◆ About this task ◆
Copy out, from the data below, each line in which the word "split" occurs.

◆ Given data ◆

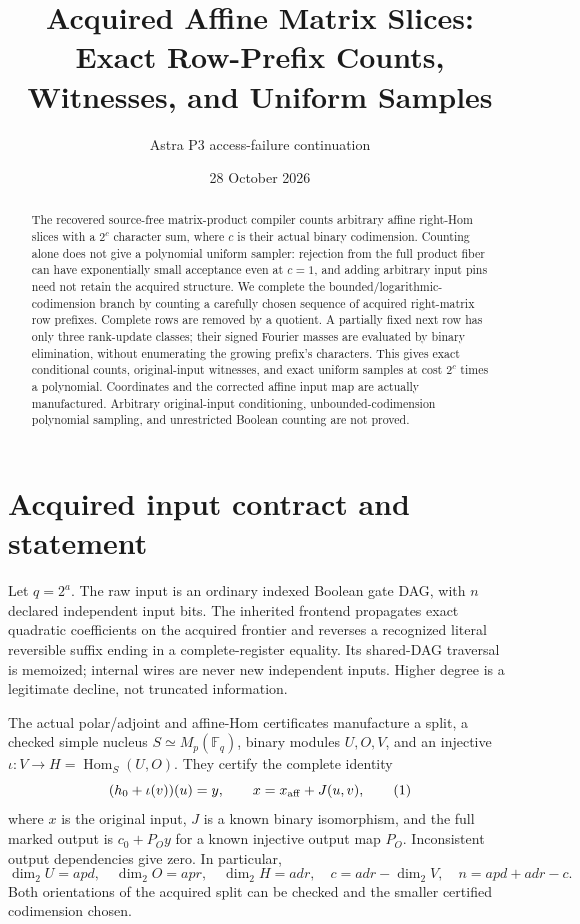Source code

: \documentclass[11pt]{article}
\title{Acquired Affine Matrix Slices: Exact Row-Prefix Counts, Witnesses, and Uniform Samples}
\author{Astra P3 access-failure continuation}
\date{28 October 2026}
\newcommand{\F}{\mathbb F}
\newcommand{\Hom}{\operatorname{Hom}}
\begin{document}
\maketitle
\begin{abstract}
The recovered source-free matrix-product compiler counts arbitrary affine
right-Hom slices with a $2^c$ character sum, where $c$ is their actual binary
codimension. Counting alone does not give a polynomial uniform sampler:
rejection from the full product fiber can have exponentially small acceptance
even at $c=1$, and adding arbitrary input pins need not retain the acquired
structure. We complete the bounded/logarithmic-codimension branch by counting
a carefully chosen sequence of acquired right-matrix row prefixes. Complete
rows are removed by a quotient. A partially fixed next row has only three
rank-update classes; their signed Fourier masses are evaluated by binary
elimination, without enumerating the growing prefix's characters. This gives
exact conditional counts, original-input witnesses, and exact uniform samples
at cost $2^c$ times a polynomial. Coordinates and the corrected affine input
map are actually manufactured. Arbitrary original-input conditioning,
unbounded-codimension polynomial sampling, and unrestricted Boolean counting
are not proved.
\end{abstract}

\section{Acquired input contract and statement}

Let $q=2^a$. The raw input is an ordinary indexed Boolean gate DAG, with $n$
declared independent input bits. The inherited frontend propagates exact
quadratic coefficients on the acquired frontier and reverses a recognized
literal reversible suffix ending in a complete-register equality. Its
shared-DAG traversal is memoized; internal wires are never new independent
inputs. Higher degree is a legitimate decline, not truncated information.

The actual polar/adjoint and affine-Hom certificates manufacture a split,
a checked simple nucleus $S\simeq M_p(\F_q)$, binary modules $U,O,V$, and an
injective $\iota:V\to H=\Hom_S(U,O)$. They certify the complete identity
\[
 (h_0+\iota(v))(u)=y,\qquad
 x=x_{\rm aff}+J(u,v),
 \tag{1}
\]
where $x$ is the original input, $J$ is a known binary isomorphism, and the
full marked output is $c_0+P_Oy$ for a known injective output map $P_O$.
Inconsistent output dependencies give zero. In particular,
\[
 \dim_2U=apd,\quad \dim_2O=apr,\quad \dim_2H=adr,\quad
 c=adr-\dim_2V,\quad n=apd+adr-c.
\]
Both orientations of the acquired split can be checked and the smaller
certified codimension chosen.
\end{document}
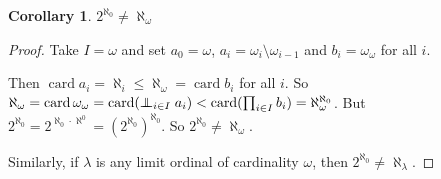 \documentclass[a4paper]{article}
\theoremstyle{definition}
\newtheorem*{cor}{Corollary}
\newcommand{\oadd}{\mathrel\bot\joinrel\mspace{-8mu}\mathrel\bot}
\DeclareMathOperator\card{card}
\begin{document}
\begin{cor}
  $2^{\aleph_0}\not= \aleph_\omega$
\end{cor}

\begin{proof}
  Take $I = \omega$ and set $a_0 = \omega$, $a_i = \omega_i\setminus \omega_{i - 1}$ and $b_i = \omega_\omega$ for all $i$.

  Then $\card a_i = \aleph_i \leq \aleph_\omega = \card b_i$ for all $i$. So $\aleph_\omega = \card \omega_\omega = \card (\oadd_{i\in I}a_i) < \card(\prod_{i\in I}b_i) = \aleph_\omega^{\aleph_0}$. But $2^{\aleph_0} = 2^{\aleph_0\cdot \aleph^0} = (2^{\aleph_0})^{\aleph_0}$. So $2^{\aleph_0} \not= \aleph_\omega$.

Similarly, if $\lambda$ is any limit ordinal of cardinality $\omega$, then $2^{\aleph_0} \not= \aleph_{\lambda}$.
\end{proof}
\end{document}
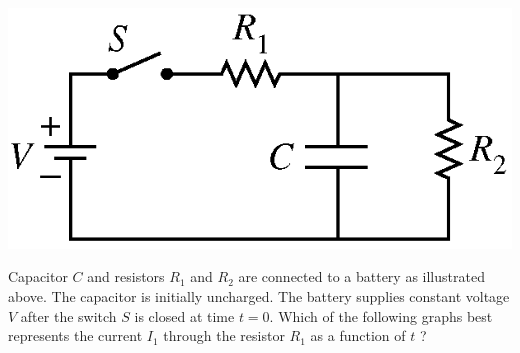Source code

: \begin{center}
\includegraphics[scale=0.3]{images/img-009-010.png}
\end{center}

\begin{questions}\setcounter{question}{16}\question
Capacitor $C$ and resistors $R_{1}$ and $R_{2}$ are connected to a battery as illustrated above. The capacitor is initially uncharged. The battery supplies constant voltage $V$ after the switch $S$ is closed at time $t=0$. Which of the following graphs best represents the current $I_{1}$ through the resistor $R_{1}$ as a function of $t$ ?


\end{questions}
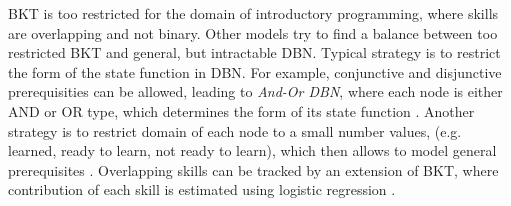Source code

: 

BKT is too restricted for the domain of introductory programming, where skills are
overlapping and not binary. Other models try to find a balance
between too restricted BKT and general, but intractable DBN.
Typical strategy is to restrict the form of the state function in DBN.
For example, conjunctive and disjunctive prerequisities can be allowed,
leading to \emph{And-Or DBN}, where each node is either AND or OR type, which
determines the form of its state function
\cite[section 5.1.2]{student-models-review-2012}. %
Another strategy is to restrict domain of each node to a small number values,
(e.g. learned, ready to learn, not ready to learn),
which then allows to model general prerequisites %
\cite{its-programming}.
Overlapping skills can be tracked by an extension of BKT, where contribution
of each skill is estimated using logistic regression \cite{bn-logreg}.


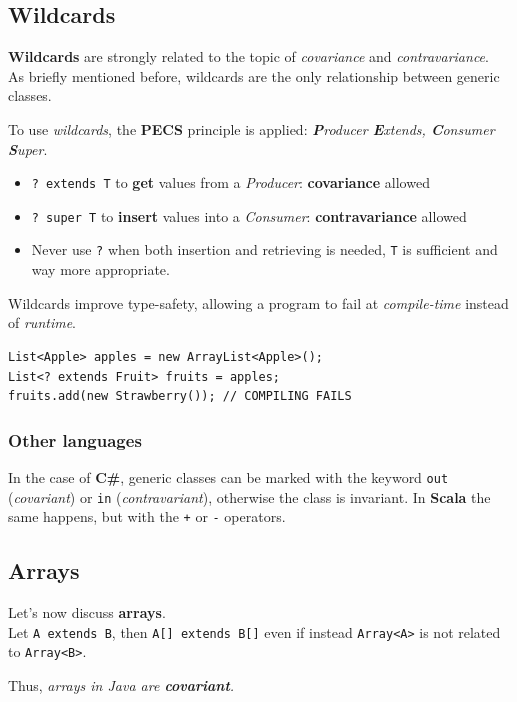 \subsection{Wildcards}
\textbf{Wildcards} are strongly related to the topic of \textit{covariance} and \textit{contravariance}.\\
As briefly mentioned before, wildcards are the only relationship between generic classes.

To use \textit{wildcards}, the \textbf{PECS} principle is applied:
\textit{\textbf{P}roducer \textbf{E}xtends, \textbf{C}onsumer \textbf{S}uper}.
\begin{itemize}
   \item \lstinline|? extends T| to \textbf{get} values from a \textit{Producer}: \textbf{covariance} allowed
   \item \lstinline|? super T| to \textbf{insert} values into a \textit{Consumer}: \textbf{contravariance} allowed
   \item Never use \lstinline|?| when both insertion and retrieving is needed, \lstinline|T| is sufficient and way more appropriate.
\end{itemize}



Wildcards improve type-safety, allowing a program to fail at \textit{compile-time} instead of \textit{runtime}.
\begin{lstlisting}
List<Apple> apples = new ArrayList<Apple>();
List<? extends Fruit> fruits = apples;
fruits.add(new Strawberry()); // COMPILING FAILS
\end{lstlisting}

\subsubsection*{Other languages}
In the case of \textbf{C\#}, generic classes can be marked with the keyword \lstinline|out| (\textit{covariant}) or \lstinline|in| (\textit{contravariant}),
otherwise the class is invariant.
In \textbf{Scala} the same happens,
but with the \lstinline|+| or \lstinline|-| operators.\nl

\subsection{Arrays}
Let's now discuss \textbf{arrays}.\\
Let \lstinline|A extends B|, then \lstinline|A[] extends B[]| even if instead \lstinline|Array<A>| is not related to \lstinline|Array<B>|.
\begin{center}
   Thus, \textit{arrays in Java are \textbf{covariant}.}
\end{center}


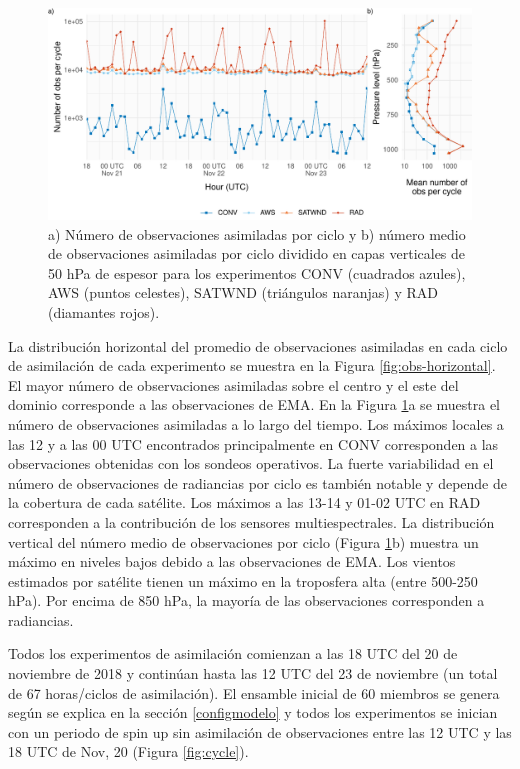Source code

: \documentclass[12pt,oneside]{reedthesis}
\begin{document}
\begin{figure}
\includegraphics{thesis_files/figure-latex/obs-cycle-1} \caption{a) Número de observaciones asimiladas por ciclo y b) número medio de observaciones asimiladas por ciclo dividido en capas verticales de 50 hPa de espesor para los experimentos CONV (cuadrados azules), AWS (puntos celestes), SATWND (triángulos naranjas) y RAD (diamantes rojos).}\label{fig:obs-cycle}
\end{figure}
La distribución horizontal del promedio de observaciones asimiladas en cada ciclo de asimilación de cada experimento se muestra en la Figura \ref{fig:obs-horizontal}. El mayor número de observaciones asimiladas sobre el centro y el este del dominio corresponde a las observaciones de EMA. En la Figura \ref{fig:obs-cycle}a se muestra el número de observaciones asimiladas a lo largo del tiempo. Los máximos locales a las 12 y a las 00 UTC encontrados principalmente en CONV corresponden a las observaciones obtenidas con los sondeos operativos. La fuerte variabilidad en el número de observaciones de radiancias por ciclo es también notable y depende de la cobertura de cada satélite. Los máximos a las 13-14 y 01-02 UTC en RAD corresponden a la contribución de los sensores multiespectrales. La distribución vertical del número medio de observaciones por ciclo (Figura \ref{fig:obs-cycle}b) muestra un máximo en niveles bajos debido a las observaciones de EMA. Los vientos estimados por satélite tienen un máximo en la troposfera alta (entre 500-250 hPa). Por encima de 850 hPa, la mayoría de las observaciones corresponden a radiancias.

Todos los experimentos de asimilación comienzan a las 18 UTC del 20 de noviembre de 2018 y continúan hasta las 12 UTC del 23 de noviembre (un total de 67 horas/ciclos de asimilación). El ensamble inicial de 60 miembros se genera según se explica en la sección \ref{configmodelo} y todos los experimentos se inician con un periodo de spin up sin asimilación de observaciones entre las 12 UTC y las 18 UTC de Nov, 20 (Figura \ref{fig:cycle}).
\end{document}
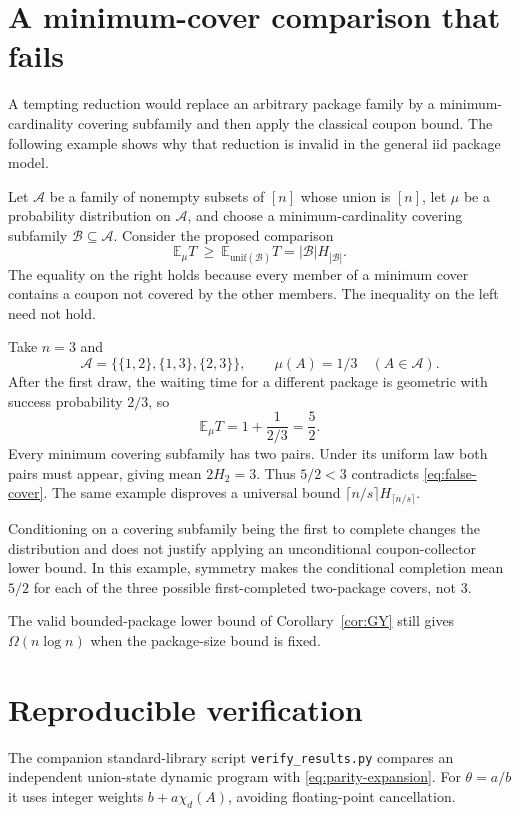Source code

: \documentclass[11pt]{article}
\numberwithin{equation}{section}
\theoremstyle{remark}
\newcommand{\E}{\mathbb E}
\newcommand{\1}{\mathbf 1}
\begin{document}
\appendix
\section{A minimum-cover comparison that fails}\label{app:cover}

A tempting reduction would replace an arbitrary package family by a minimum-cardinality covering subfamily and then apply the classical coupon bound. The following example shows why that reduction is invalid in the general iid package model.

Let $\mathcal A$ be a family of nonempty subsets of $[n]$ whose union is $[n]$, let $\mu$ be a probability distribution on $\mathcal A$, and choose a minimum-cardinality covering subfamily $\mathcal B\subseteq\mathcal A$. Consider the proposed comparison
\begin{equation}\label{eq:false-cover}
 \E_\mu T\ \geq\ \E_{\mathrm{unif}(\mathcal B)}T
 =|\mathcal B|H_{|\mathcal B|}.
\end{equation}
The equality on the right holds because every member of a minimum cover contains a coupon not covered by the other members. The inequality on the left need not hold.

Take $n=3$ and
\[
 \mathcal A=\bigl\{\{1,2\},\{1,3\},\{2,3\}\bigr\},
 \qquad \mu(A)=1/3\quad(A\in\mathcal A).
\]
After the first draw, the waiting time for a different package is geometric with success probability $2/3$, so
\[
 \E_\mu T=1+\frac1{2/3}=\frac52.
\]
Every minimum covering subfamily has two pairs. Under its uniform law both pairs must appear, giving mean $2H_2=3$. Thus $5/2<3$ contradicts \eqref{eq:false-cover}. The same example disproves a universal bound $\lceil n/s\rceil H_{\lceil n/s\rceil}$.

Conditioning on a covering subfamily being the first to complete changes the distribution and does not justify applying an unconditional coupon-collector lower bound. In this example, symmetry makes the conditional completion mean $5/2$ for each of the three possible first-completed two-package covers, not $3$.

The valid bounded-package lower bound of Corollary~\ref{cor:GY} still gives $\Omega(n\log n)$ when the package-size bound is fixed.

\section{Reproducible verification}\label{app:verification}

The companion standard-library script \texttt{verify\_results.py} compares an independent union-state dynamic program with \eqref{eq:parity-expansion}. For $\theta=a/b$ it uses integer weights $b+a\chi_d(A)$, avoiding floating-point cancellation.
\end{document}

◆ Exercise solution ◆
The actual polar/adjoint and affine-Hom certificates manufacture a split,
Both orientations of the acquired split can be checked and the smaller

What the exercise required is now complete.